-- EXTRACTED INFORMATION --

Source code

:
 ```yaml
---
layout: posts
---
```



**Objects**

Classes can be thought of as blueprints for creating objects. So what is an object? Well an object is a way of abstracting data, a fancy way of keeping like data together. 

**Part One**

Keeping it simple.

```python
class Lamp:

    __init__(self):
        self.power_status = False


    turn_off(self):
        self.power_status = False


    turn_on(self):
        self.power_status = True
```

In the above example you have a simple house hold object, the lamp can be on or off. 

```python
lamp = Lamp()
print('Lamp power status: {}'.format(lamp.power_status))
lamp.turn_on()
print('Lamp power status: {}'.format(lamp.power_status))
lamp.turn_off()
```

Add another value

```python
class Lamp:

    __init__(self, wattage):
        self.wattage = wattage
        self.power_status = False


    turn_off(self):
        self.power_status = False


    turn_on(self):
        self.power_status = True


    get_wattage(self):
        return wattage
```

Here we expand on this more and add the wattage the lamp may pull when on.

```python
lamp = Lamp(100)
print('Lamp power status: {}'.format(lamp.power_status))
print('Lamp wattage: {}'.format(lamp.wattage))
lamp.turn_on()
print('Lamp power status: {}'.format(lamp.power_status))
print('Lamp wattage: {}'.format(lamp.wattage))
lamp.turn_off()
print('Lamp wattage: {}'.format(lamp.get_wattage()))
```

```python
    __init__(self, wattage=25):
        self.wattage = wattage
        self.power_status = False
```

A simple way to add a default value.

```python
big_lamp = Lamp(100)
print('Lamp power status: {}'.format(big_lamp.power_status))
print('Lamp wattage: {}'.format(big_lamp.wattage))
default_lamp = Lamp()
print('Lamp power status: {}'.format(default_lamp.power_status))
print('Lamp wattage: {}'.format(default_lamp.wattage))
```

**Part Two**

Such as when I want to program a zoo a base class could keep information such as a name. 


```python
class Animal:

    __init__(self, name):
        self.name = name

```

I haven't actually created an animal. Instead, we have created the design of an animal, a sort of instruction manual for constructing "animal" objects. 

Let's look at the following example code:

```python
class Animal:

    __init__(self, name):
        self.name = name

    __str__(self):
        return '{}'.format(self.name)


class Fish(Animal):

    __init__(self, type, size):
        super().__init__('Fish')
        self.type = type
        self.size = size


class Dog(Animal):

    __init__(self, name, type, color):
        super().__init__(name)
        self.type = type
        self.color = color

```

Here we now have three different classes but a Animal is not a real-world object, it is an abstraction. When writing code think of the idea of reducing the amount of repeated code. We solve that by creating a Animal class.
--
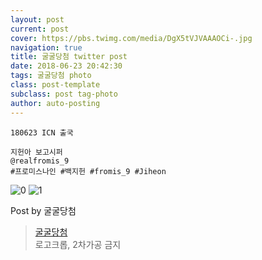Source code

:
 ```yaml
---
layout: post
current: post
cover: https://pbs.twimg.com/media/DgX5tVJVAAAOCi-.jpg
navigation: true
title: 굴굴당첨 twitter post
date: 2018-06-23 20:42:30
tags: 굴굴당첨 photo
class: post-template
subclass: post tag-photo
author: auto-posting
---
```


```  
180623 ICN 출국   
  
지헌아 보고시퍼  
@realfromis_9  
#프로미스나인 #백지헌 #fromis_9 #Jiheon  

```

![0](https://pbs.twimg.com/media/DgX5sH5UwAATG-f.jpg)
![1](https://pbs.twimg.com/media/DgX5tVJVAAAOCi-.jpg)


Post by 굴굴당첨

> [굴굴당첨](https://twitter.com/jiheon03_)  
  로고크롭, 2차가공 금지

-- WORK REQUIRED --
Find how many lines of the listing include the word "simple", and state that number by itself.

-- EXERCISE ANSWER --
3